* Available records *
*** Begin section ***

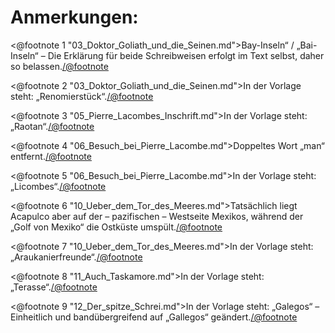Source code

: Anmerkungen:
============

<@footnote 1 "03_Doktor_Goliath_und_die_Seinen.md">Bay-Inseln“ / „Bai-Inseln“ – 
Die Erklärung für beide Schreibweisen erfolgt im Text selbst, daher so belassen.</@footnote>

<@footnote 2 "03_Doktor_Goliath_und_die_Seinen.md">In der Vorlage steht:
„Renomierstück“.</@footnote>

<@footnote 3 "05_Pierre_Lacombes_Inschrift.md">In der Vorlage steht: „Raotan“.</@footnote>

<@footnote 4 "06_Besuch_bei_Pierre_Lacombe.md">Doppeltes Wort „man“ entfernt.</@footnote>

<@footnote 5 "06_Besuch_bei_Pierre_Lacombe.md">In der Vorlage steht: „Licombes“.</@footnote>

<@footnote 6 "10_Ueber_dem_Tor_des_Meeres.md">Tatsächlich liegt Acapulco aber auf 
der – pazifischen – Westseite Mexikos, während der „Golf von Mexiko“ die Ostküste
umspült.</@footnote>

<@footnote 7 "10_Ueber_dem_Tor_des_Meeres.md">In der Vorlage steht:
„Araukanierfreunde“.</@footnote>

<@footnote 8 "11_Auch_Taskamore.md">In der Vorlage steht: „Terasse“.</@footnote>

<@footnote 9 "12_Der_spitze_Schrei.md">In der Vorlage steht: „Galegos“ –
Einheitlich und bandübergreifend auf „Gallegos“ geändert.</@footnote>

*** End section ***
*** Begin section ***

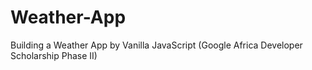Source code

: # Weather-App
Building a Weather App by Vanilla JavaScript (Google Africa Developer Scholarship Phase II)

*** End section ***

* Brief *
Provide only the number of lines within the material that contain the string "steht".

* Solution to this problem *
6